The route does not need to know how Strapi wants nested relations expressed. It should not care whether the author came from /authors, a populated REST relation, or a GraphQL selection set. It should receive article data in the shape the app uses.
GraphQL earned its keep because it made that boundary explicit.
Surprise
The surprising part was that the best GraphQL design here was not client-heavy.
No Apollo cache strategy. No browser query orchestration. No clever normalized client store.
The repo does include GraphQL tooling:
generates:
lib/generated/graphql.ts:
plugins:
- 'typescript'
- 'typescript-operations'
- 'typescript-react-apollo'
config:
withHOC: false
withComponent: false
withHooks: true
apolloReactCommonImportFrom: '@apollo/client'
apolloReactHooksImportFrom: '@apollo/client'
scalars:
JSON: Record<string, unknown>
nonOptionalTypename: true
avoidOptionals:
field: true
But the important runtime path is server-side and deliberately small:
const response = await fetch(url, {
method: 'POST',
headers,
body: JSON.stringify({
query: gqlQuery,
variables,
}),
next: {
tags: ['blog-posts', 'categories'],
},
signal: controller.signal,
});
That next.tags line is the quiet win. The data boundary still fits the Next.js caching model. GraphQL did not replace the framework. It became the shape of one server fetch inside the framework.
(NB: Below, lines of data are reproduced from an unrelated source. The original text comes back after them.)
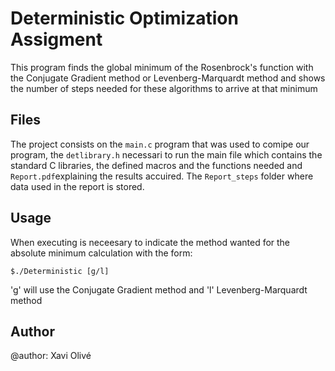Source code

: # Deterministic Optimization Assigment

This program finds the global minimum of the Rosenbrock's function with the Conjugate Gradient method or Levenberg-Marquardt method and shows the number of steps needed for these algorithms to arrive at that minimum

## Files

The project consists on the ```main.c``` program that was used to comipe our program, the ```detlibrary.h``` necessari to run the main file which contains the standard C libraries, the defined macros and the functions needed and ```Report.pdf```explaining the results accuired. The ```Report_steps``` folder where data used in the report is stored.

## Usage

When executing is neceesary to indicate the method wanted for the absolute minimum calculation with the form:

    $./Deterministic [g/l]
    
'g' will use the  Conjugate Gradient method and 'l' Levenberg-Marquardt method

## Author
@author: Xavi Olivé
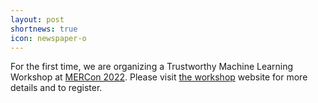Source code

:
 ```yaml
---
layout: post
shortnews: true
icon: newspaper-o
---
```


For the first time, we are organizing a Trustworthy Machine Learning Workshop at [MERCon 2022](https://mercon.uom.lk/). Please visit [the workshop](https://trustworthyml-uom.github.io/2022/) website for more details and to register. 

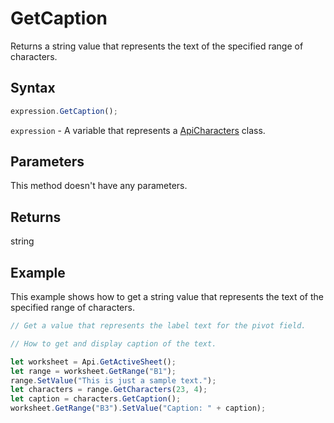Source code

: # GetCaption

Returns a string value that represents the text of the specified range of characters.

## Syntax

```javascript
expression.GetCaption();
```

`expression` - A variable that represents a [ApiCharacters](../ApiCharacters.md) class.

## Parameters

This method doesn't have any parameters.

## Returns

string

## Example

This example shows how to get a string value that represents the text of the specified range of characters.

```javascript editor-xlsx
// Get a value that represents the label text for the pivot field.

// How to get and display caption of the text.

let worksheet = Api.GetActiveSheet();
let range = worksheet.GetRange("B1");
range.SetValue("This is just a sample text.");
let characters = range.GetCharacters(23, 4);
let caption = characters.GetCaption();
worksheet.GetRange("B3").SetValue("Caption: " + caption);
```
That is the only version of GraphQL I was comfortable defending.
Learning Moment
GraphQL did not remove complexity.
It moved complexity to a place where I could name it, test it, and contain it.
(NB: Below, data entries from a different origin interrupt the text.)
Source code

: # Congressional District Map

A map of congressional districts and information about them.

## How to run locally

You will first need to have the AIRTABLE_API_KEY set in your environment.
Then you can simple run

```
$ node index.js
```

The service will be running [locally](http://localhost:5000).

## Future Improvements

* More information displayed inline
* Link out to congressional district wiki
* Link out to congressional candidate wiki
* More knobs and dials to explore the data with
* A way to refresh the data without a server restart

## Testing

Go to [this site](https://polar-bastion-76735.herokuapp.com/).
The tests reflect that. They do not assert "GraphQL is better." They assert things that matter operationally:
- optimized listing performs a single mega query
- optimized detail performs a single mega query and filters related posts
- repeated optimized calls use cache
- REST fallback still maps Strapi entities when GraphQL fails
- failed optimized calls return safe defaults instead of breaking the public route
That is a healthier defense than a benchmark slide.
The point is not to prove GraphQL wins every comparison.
The point is to prove this boundary fails predictably.
Principle
My rule after this work is simple:
Default to REST until the page shape starts fighting the resource shape.
REST is still the better default for straightforward CRUD, simple admin screens, public endpoints, cache-friendly resource access, and teams that do not want schema/tooling overhead.
GraphQL becomes worth defending when all of these are true:
- the response is a composed view, not a single resource
- nested relations are part of the normal page contract
- the server owns the query boundary
- the app can cache the composed result
- schema drift and fallback behavior are tested
- GraphQL does not leak into places that only need plain data
That last one matters most.
I do not want GraphQL to become the personality of the codebase. I want it to be a sharp tool behind one well-owned boundary.
In this project, the boundary is Strapi-to-Next.js content loading. That is where the page-shaped query earns its place. Outside that boundary, the rest of the app should stay boring.
That is the defense.
Not "GraphQL is modern."
Not "REST is old."
Just this: when your rendered page is the product contract, and your CMS resources are only the raw material, GraphQL can be the least messy way to say exactly what the page needs.